Er wird am 14. März in Stuttgart geboren. Im Gymnasium in Renningen (Kreis Böblingen) wird er Schülersprecher. 1989 beginnt er sein Studium der Politik- und Sportwissenschaft an der Universität Stuttgart. Von 2001 an ist er Geschäftsführer der SPD-Landtagsfraktion. 2006 wird Matthias Klopfer Oberbürgermeister von Schorndorf. Er lebt mit seiner Ehefrau und Sohn am Rande der Schorndorfer Innenstadt.

Sportregion Stuttgart

Die Sportregion wird am 14. Mai im Stuttgarter Rathaus gegründet. Mit 60 Mitgliedern gestartet, sind es heute 100: 54 Städte und Gemeinden, 38 Sportfachverbände, sechs Sportkreise, der Olympiastützpunkt und der Verband Region Stuttgart. Vorsitzende waren vom Start bis 2002 der Ludwigsburger OB Christof Eichert, danach bis 2012 der Sindelfinger OB Bernd Vöhringer und seitdem OB Matthias Klopfer.

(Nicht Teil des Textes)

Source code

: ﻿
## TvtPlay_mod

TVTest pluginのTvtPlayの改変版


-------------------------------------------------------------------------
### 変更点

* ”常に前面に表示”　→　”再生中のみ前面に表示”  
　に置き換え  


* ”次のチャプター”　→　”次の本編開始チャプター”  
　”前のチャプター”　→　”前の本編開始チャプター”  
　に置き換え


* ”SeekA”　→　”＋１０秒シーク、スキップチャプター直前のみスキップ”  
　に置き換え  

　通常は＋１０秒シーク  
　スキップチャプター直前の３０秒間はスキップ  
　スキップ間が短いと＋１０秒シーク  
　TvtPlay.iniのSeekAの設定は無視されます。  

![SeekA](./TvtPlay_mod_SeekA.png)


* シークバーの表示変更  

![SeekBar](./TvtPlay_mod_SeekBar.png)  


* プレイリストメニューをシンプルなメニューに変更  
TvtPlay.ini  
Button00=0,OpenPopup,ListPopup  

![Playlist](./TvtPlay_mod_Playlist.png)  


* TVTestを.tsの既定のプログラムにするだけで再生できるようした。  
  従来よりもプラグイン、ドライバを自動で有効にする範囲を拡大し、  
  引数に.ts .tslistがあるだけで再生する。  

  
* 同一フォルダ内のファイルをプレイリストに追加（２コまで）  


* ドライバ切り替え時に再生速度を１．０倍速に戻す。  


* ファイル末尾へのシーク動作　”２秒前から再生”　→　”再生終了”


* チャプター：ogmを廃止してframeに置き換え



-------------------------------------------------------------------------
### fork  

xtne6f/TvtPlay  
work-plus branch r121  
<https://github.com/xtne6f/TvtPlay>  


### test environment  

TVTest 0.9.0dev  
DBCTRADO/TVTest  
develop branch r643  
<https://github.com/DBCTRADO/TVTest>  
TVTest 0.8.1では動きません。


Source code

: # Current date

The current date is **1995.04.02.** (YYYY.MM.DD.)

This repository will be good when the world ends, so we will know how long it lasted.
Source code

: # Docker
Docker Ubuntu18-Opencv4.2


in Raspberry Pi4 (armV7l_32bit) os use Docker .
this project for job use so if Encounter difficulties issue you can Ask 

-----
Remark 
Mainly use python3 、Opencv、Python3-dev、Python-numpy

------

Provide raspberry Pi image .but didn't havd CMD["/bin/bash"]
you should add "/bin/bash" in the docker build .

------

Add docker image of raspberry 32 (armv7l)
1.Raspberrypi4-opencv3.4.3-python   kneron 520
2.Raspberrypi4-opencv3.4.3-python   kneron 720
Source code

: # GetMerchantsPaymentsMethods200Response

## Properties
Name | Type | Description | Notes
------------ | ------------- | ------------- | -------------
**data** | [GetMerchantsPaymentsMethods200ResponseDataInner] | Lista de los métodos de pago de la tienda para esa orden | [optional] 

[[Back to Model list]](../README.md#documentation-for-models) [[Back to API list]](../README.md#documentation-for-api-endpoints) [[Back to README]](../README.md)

Umstrittene Geschäftsstelle

2006 erhält der Verein von der Regionalversammlung Geld für eine Geschäftsstelle, zunächst 250 000 Euro, 2017 dann 300 000 Euro und ab dem nächsten Jahr 330 000 Euro. Auf den ehrenamtlichen Gründungsgeschäftsführer Gunter H. Fahrion, heute noch einer von zwei Stellvertretern Klopfers, folgt der ehemalige Weltklassesprinter Marc-Oliver Kochan, den es nur elf Monate später zum Sportartikelhersteller Nike zieht. 2008 folgt ihm der Sportjournalist Michael Bofinger nach, dem die Regionalpolitiker bis heute eine gute Arbeit bescheinigen. Der Professionalisierung waren heiße Diskussionen vorausgegangen, da Freie Wähler, Grüne und FDP eine Doppelstruktur mit der Veranstaltungsgesellschaft in.Stuttgart witterten. Die Mehrheit von CDU und SPD setzte sich im November 2005 mit 18:11 Stimmen durch. Im vergangenen Jahr fiel der Beschluss zur Finanzierung der Sportregion über gleich fünf Jahre einstimmig.

Geförderte Olympioniken

Die Sportregion fördert Nachwuchssportler mit Aussicht auf eine Teilnahme an Olympischen Spielen mit Stipendien. Zu den Spielen geschafft haben es bisher Sprinter Tobias Unger (Athen 2004), Judoka Michaela Baschin sowie die Wasserballer Florian Naroska und Heiko Nossek (Peking 2008), Bogenschütze Camilo Mayr und Rollstuhlbasketballerin Maria Kühn (Goldmedaille) 2012 in London sowie Turnerin Tabea Alt und Paralympics-Kugelstoßer Niko Kappel (Gold) 2016 in Rio de Janeiro.